5. CONDITIONS PRECEDENT TO EFFECTIVENESS OF AMENDMENT. As
conditions precedent to the effectiveness of this Amendment, the Agent shall
have received the following documents, in form and substance satisfactory to the
Agent, and all of the transactions contemplated by each such document shall have
been consummated or each condition contemplated by each such documents shall
have been satisfied:
(1) AGREEMENT. Six copies of this Agreement, duly
executed by the Company and each Borrower.
(2) AMENDMENT TO SUBORDINATED NOTES AGREEMENTS. An
execution copy of an amendment to the Banc One Capital Partners
Corporation Loan Agreement among Banc One Capital Partners, L.P., an
Ohio limited partnership and the successor by merger to Banc One
Capital Partners Corporation, the Company and WQMC, and an amendment to
the Banc One Capital Partners II, Limited Partnership Loan Agreement
among BOCP II, Limited Liability Company, an Ohio limited liability
company and the successor by merger to Banc One Capital Partners II,
the Company and WQMC, each providing a waiver consistent with that set
forth in Section 2 hereof (if any such waiver is required) and
amendments to the financial covenants identified in Section 3 hereof,
all on terms satisfactory to the Agent and each certified as true and
correct by an officer of the Company.
(3) OTHER DOCUMENTS. Such other documents as the
Agent may reasonably request.
6. REFERENCE TO AND EFFECT ON LOAN AND SECURITY AGREEMENT.
6.1 REFERENCES. Upon the effectiveness of this Amendment each
reference in (a) the Loan and Security Agreement to "this Agreement,"
"hereunder," "hereof," or words of similar import and (b) any other Loan
Document to "the Agreement" or "the Loan and Security Agreement," shall, in each
case and except as otherwise specifically stated therein, mean and be a
reference to the Loan and Security Agreement as amended hereby.
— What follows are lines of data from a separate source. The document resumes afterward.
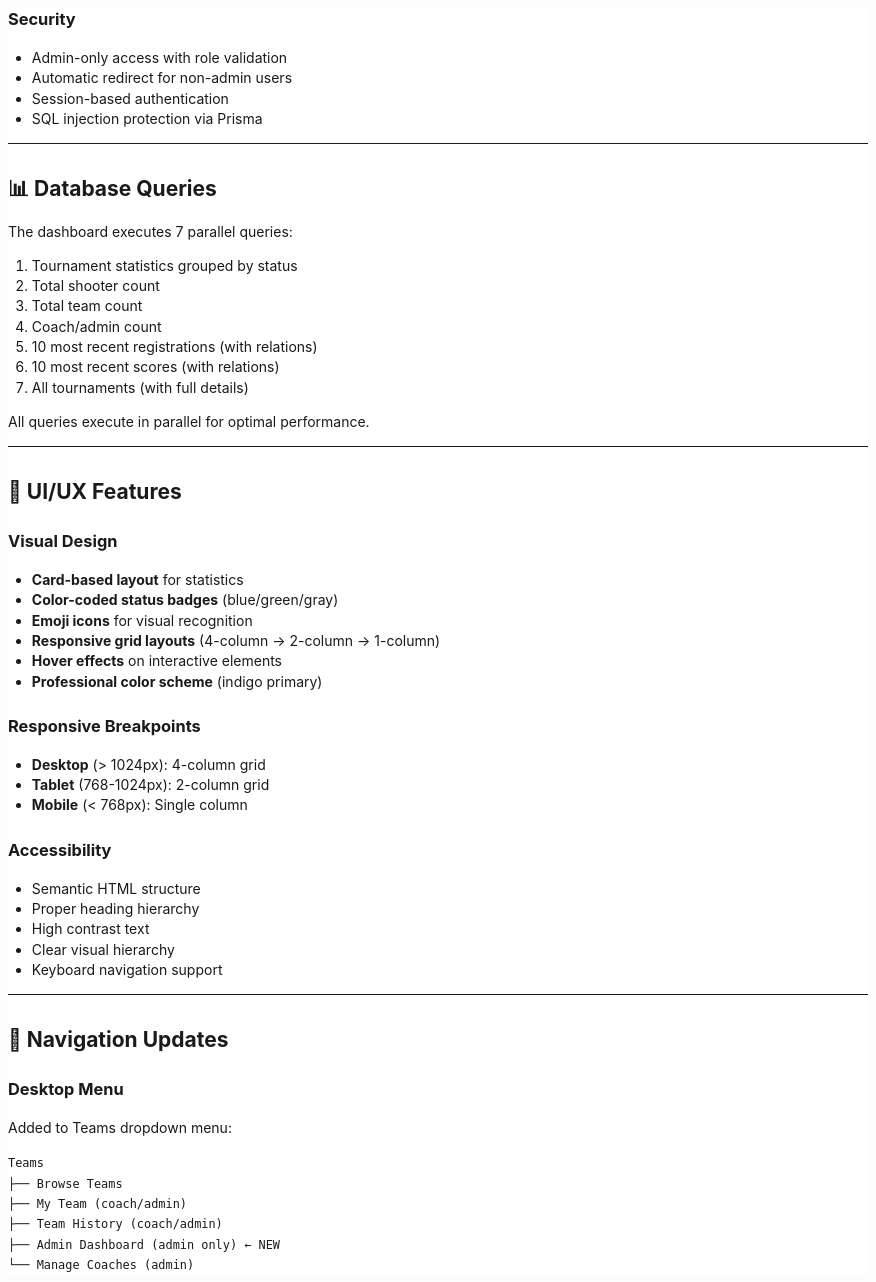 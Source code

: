 ### Security
- Admin-only access with role validation
- Automatic redirect for non-admin users
- Session-based authentication
- SQL injection protection via Prisma

---

## 📊 Database Queries

The dashboard executes 7 parallel queries:
1. Tournament statistics grouped by status
2. Total shooter count
3. Total team count
4. Coach/admin count
5. 10 most recent registrations (with relations)
6. 10 most recent scores (with relations)
7. All tournaments (with full details)

All queries execute in parallel for optimal performance.

---

## 🎨 UI/UX Features

### Visual Design
- **Card-based layout** for statistics
- **Color-coded status badges** (blue/green/gray)
- **Emoji icons** for visual recognition
- **Responsive grid layouts** (4-column → 2-column → 1-column)
- **Hover effects** on interactive elements
- **Professional color scheme** (indigo primary)

### Responsive Breakpoints
- **Desktop** (> 1024px): 4-column grid
- **Tablet** (768-1024px): 2-column grid
- **Mobile** (< 768px): Single column

### Accessibility
- Semantic HTML structure
- Proper heading hierarchy
- High contrast text
- Clear visual hierarchy
- Keyboard navigation support

---

## 📱 Navigation Updates

### Desktop Menu
Added to Teams dropdown menu:
```
Teams
├── Browse Teams
├── My Team (coach/admin)
├── Team History (coach/admin)
├── Admin Dashboard (admin only) ← NEW
└── Manage Coaches (admin)
```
6.2 EFFECTIVENESS. Except as specifically amended hereby, each
Loan Document shall remain in full force and effect and is hereby ratified and
confirmed. The execution, delivery and effectiveness of this Amendment shall not
operate as a waiver of any right, power or remedy of Lenders or agent under any
Loan Document, or, except as specifically provided in Section 2 hereof,
constitute a waiver of any provision of any Loan Document.
-5-
6
7. COSTS, EXPENSES AND TAXES; INDEMNITY. The provisions of subsection
2.16 of the Loan and Security Agreement are hereby incorporated by reference as
if fully set forth herein mutatis mutandis and made applicable to this
Amendment.
8. EXECUTION IN COUNTERPARTS. This Amendment may be executed in any
number of counterparts and by different parties hereto in separate counterparts,
each of which when so executed shall be deemed to be an original and all of
which taken together shall constitute one and the same agreement. This Amendment
shall become effective as of the date first above written upon (a) receipt by
SBCC of counterparts hereof duly executed by the Company, each Borrower, the
Required Lenders and SBCC and (b) satisfaction of the other conditions precedent
set forth in Section 5 hereof.
9. HEADINGS. Headings used in this Amendment are for convenience of
reference only and shall not affect the construction of this Amendment.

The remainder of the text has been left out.